++++ Dataset excerpts ++++

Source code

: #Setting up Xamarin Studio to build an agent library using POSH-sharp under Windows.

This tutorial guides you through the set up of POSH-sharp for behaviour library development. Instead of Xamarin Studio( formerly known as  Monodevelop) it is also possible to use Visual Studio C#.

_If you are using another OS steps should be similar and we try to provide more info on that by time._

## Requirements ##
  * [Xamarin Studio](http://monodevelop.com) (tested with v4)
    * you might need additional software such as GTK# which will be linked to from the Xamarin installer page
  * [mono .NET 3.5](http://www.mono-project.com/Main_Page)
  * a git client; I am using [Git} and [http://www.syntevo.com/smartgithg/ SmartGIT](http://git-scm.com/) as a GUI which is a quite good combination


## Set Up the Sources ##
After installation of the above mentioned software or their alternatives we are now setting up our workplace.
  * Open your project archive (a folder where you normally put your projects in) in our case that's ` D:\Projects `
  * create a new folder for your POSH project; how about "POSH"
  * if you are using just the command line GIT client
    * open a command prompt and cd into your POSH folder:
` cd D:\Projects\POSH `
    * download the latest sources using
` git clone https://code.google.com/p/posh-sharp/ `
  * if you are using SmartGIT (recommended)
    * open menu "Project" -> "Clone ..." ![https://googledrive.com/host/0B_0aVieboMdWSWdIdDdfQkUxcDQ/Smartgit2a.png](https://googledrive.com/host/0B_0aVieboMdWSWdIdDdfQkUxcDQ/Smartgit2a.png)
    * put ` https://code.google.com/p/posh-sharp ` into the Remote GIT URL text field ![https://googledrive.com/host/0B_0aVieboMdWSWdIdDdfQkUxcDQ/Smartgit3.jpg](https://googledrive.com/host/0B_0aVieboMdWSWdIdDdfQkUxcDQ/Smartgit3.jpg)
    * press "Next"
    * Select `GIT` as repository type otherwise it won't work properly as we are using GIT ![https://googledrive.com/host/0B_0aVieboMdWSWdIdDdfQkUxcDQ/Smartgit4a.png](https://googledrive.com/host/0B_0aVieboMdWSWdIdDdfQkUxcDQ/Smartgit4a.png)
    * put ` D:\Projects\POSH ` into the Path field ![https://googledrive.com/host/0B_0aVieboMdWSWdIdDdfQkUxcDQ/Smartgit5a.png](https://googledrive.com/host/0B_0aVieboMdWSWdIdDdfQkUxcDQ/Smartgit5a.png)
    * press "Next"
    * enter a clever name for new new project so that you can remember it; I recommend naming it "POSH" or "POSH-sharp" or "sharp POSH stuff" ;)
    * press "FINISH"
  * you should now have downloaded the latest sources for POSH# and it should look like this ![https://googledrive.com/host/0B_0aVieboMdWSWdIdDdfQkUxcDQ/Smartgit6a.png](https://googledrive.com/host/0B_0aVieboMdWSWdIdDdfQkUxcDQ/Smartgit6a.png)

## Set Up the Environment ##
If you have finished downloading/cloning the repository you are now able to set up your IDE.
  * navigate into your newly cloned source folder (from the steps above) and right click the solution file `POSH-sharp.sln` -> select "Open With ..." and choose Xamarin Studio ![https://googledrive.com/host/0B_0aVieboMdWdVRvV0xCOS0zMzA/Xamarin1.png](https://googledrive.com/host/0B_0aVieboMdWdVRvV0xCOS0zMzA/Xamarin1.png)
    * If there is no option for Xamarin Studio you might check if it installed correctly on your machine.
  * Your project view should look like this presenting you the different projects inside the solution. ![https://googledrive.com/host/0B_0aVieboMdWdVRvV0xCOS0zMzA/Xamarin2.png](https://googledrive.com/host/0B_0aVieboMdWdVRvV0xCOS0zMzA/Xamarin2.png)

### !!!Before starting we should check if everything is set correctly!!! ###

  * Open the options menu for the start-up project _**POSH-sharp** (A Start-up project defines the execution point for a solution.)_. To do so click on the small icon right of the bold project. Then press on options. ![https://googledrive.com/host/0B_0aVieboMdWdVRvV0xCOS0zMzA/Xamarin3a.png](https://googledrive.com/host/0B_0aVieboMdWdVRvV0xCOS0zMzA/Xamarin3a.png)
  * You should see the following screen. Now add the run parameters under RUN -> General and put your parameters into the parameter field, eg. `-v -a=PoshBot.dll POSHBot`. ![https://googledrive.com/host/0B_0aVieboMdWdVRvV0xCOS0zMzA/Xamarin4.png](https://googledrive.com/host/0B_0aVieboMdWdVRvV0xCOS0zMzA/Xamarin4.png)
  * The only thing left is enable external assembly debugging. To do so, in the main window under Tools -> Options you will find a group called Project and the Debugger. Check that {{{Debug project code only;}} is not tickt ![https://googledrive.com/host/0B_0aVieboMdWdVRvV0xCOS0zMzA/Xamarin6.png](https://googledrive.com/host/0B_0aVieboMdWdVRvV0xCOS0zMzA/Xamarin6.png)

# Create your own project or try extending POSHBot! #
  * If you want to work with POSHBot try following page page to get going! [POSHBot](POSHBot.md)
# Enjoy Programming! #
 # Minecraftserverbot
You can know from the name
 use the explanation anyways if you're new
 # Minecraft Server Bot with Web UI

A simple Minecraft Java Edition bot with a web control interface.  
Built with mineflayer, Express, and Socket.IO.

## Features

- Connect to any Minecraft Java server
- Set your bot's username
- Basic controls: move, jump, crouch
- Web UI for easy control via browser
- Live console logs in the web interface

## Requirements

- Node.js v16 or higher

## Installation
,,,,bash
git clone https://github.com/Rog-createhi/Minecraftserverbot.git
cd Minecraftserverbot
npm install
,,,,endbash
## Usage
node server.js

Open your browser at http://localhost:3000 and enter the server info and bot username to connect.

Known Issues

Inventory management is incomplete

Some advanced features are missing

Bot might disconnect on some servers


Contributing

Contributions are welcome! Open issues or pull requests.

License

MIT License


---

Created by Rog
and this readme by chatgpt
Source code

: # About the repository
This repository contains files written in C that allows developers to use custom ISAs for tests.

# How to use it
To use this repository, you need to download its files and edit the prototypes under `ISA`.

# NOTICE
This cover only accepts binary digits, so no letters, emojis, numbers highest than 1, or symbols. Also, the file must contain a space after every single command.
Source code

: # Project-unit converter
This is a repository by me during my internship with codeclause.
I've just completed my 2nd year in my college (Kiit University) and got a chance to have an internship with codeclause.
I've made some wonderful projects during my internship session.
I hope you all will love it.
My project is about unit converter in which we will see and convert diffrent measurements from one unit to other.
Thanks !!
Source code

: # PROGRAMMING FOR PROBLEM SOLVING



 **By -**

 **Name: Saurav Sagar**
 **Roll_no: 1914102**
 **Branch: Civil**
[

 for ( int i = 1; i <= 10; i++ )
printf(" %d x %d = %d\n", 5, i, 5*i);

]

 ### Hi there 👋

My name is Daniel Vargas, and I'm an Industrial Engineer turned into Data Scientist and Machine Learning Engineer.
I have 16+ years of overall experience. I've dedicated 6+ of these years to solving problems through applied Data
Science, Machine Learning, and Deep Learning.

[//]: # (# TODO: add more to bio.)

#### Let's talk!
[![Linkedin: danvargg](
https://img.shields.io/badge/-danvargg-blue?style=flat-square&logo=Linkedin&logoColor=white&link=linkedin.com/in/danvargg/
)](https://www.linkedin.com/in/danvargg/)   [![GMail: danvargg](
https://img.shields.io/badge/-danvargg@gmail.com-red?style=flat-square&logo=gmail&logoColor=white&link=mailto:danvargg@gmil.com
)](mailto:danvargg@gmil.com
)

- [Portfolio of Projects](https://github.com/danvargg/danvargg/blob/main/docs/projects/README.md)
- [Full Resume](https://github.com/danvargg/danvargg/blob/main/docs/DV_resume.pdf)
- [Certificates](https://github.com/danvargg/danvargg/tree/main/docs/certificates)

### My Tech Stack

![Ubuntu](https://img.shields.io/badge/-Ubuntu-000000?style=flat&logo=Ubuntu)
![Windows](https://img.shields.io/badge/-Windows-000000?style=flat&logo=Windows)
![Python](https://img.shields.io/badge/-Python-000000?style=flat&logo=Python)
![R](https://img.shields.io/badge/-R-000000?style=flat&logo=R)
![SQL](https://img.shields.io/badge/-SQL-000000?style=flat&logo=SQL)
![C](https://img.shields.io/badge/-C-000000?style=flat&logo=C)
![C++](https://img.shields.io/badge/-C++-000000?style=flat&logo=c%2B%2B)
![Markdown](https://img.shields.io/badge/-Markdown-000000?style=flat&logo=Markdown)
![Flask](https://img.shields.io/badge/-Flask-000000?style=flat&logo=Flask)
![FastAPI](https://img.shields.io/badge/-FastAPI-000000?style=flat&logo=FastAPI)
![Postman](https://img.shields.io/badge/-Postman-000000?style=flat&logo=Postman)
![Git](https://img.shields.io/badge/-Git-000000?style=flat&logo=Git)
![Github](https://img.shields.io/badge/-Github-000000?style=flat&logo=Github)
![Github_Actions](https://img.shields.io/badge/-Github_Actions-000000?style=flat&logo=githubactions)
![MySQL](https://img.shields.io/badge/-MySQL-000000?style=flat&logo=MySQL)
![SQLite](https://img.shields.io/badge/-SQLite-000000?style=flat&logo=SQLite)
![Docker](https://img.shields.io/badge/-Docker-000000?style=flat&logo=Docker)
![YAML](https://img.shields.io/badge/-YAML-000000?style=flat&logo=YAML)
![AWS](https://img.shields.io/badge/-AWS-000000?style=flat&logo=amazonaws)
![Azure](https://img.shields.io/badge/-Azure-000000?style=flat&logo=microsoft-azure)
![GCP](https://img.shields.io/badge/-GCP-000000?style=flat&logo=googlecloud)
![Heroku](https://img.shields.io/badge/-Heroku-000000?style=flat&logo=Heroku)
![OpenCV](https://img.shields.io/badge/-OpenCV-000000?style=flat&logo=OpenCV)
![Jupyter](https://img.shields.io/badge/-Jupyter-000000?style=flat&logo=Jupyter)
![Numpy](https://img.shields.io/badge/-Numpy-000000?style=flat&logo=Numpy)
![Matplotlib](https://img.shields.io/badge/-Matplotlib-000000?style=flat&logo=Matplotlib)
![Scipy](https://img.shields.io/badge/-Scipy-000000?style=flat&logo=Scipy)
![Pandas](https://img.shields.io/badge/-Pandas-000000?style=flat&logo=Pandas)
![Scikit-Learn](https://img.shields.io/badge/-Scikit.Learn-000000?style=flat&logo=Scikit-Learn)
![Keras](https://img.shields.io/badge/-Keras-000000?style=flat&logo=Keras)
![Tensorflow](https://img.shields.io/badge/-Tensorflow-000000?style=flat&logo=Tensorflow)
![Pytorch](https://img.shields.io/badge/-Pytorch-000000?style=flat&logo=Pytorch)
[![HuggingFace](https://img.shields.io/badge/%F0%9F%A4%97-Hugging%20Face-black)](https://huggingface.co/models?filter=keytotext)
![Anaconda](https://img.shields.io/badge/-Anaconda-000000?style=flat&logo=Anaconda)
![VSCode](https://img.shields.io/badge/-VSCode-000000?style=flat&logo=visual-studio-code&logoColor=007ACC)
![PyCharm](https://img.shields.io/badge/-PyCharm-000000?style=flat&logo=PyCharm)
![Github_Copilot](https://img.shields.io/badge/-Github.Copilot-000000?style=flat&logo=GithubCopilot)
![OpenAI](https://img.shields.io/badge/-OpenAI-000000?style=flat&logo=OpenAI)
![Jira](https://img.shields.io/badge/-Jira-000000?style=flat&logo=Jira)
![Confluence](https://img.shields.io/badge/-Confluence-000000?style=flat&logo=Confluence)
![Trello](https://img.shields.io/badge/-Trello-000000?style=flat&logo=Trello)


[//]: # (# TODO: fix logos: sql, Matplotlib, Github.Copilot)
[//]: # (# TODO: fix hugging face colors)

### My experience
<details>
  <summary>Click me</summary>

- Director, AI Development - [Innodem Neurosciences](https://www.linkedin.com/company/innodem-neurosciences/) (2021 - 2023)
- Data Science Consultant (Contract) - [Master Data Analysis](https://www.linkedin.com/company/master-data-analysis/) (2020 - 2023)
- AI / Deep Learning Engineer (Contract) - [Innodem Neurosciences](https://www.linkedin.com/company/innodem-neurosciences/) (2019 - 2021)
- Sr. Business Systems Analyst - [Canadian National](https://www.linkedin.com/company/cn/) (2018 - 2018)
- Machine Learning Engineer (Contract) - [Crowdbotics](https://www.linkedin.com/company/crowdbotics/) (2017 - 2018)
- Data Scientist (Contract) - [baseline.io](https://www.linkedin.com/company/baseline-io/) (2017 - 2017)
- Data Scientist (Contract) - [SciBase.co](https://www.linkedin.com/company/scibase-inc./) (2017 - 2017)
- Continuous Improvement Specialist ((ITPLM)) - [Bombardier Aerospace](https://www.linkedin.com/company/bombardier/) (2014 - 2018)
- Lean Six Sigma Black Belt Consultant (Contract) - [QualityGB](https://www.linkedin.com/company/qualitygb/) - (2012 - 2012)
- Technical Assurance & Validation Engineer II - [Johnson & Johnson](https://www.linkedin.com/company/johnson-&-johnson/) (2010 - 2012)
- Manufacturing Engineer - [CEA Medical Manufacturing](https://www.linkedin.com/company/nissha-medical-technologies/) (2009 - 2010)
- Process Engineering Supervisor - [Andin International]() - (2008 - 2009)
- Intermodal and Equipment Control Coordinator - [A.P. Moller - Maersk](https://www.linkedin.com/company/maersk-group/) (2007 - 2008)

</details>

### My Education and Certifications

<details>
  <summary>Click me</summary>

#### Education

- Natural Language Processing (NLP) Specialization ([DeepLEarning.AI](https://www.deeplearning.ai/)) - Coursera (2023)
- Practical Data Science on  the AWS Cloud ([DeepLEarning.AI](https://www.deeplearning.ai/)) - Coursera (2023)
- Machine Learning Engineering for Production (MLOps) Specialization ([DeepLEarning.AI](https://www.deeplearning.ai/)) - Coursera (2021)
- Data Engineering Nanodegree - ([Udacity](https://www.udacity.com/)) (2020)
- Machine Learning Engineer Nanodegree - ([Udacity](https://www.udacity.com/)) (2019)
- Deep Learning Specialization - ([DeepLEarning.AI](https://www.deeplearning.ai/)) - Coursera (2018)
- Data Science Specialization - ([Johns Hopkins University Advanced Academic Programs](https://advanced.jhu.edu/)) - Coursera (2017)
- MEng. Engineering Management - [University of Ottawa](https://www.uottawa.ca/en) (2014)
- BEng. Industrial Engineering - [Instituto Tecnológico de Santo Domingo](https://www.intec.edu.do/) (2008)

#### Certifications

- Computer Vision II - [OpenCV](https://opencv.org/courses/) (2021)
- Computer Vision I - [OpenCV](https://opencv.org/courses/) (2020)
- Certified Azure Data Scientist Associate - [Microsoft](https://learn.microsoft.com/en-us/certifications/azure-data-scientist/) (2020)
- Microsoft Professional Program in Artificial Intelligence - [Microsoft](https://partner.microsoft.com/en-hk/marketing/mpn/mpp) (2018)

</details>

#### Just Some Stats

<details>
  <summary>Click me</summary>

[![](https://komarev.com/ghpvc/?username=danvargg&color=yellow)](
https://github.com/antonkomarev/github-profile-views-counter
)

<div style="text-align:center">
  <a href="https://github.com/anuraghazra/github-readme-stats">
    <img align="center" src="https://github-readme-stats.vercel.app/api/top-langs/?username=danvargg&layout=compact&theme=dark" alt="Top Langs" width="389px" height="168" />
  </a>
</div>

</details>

++++

**Assignment:** Look through the data above and return exactly the lines from the one that contains "To use this" to the one that contains "Science, Machine Learning, and Deep Learning.", inclusive, with nothing else.

**Written reply:**
To use this repository, you need to download its files and edit the prototypes under `ISA`.

# NOTICE
This cover only accepts binary digits, so no letters, emojis, numbers highest than 1, or symbols. Also, the file must contain a space after every single command.
Source code

: # Project-unit converter
This is a repository by me during my internship with codeclause.
I've just completed my 2nd year in my college (Kiit University) and got a chance to have an internship with codeclause.
I've made some wonderful projects during my internship session.
I hope you all will love it.
My project is about unit converter in which we will see and convert diffrent measurements from one unit to other.
Thanks !!
Source code

: # PROGRAMMING FOR PROBLEM SOLVING



 **By -**

 **Name: Saurav Sagar**
 **Roll_no: 1914102**
 **Branch: Civil**
[

 for ( int i = 1; i <= 10; i++ )
printf(" %d x %d = %d\n", 5, i, 5*i);

]

 ### Hi there 👋

My name is Daniel Vargas, and I'm an Industrial Engineer turned into Data Scientist and Machine Learning Engineer.
I have 16+ years of overall experience. I've dedicated 6+ of these years to solving problems through applied Data
Science, Machine Learning, and Deep Learning.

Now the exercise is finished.